## Description of the task
Begin at the line containing "Verifies a BizIdentityInfo message." in the data below and go on through the line containing "On the fourth", repeating each line exactly; include both ends and no other line.

## Given data

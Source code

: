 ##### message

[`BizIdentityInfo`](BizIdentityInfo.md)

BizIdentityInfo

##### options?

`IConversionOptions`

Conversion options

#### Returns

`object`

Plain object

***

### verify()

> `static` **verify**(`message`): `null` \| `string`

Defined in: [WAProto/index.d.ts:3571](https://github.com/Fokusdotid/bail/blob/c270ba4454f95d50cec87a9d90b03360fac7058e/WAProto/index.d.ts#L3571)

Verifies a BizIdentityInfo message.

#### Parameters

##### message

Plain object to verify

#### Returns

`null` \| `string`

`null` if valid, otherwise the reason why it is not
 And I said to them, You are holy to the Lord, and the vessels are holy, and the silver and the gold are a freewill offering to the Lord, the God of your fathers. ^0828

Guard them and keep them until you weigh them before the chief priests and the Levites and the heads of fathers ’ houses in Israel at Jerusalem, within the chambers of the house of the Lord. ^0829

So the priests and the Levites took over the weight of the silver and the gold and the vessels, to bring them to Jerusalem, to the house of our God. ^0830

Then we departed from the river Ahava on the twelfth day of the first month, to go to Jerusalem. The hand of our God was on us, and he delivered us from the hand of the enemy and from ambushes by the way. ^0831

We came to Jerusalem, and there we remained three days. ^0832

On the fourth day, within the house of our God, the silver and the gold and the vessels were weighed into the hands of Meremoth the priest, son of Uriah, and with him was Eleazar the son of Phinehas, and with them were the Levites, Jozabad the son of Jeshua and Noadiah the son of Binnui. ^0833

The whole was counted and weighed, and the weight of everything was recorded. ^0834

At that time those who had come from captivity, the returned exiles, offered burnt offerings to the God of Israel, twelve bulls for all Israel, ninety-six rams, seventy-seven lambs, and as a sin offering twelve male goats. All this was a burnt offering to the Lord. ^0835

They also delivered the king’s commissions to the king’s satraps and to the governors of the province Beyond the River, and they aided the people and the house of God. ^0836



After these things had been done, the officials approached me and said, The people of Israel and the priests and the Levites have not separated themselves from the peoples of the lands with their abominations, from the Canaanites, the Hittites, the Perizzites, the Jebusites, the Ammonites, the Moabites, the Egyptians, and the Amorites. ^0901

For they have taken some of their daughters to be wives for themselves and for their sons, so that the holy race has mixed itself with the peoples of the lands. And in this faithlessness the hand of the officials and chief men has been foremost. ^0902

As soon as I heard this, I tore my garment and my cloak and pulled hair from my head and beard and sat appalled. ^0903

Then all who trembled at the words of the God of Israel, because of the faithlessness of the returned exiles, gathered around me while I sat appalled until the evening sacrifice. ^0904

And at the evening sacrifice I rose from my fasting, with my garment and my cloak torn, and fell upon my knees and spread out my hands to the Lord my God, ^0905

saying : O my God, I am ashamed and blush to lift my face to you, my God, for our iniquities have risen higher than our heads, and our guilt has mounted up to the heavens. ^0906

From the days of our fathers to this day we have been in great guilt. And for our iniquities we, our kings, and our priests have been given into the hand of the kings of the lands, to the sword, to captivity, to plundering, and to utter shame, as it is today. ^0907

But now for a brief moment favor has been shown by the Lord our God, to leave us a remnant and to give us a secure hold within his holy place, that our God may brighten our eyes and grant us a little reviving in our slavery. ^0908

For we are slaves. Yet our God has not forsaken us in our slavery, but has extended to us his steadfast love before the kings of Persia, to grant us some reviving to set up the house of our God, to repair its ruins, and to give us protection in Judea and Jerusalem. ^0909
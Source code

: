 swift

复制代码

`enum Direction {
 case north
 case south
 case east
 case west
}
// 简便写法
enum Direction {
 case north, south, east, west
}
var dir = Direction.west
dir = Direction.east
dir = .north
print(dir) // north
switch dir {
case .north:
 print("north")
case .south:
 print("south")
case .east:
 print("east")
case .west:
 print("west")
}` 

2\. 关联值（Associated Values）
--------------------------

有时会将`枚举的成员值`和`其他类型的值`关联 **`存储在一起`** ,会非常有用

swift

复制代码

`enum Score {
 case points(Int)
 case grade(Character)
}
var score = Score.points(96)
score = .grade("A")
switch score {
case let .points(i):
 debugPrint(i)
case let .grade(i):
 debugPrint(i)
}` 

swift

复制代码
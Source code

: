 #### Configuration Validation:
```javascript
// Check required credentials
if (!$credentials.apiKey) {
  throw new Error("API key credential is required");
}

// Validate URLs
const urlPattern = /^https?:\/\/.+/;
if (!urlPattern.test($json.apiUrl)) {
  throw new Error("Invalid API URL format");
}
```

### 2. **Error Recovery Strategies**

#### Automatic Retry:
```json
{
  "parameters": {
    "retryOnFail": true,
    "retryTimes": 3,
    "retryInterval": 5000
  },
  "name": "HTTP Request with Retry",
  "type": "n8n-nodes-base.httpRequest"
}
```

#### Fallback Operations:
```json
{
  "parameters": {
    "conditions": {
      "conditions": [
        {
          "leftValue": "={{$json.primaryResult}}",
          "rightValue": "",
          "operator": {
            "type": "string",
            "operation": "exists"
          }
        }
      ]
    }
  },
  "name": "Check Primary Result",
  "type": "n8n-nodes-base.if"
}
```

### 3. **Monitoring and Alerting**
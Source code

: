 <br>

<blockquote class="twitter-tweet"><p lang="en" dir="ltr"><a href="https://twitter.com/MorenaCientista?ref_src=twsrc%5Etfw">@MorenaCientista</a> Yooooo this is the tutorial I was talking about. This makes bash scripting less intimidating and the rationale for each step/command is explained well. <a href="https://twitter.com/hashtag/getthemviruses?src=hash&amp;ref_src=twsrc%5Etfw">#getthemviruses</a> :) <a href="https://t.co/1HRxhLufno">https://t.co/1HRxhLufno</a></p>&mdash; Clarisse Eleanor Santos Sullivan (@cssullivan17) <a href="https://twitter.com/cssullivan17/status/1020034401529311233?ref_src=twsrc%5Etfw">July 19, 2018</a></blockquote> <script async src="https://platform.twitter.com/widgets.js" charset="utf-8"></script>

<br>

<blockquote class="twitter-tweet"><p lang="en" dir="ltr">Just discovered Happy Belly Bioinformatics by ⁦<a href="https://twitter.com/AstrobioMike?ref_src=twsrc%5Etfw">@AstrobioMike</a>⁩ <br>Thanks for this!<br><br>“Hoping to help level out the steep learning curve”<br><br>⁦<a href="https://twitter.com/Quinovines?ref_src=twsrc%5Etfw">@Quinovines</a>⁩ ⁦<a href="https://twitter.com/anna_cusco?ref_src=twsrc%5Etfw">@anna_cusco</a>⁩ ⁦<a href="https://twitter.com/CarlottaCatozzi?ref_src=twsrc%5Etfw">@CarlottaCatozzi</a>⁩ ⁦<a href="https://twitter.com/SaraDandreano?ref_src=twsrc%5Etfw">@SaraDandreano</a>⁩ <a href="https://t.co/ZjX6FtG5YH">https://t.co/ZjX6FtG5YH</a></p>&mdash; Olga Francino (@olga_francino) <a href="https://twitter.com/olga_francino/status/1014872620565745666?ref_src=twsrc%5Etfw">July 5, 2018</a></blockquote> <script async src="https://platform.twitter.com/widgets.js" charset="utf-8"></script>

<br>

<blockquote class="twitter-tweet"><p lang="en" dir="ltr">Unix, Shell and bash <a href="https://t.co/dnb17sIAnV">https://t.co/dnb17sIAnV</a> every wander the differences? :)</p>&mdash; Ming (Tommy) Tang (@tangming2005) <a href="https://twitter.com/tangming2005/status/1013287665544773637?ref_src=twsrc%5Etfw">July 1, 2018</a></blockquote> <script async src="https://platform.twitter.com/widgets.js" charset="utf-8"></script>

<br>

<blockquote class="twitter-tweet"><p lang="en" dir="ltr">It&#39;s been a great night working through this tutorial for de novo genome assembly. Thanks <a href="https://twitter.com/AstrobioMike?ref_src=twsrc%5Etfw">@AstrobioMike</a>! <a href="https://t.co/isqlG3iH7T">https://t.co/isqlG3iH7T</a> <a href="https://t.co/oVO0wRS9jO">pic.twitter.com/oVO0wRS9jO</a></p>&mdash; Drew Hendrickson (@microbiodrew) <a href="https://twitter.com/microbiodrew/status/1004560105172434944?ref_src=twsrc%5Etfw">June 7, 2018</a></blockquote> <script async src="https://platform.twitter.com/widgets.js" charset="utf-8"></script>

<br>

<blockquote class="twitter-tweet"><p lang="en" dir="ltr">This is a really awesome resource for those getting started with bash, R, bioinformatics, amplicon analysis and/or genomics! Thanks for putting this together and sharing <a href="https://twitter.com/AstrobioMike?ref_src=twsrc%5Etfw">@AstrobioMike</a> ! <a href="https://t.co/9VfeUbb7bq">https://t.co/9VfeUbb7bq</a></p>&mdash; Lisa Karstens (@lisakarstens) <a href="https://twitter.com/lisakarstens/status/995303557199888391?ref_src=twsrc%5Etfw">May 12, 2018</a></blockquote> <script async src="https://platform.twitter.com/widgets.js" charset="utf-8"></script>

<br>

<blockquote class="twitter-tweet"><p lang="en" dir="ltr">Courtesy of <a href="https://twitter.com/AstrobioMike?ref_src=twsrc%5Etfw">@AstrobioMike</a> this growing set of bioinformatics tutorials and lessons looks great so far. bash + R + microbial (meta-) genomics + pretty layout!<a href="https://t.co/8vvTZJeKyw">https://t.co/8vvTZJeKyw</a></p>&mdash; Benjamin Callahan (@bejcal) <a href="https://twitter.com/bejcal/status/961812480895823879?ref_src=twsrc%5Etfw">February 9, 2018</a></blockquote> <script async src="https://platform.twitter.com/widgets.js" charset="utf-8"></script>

## Task response
Verifies a BizIdentityInfo message.

#### Parameters

##### message

Plain object to verify

#### Returns

`null` \| `string`

`null` if valid, otherwise the reason why it is not
 And I said to them, You are holy to the Lord, and the vessels are holy, and the silver and the gold are a freewill offering to the Lord, the God of your fathers. ^0828

Guard them and keep them until you weigh them before the chief priests and the Levites and the heads of fathers ’ houses in Israel at Jerusalem, within the chambers of the house of the Lord. ^0829

So the priests and the Levites took over the weight of the silver and the gold and the vessels, to bring them to Jerusalem, to the house of our God. ^0830

Then we departed from the river Ahava on the twelfth day of the first month, to go to Jerusalem. The hand of our God was on us, and he delivered us from the hand of the enemy and from ambushes by the way. ^0831

We came to Jerusalem, and there we remained three days. ^0832

On the fourth day, within the house of our God, the silver and the gold and the vessels were weighed into the hands of Meremoth the priest, son of Uriah, and with him was Eleazar the son of Phinehas, and with them were the Levites, Jozabad the son of Jeshua and Noadiah the son of Binnui. ^0833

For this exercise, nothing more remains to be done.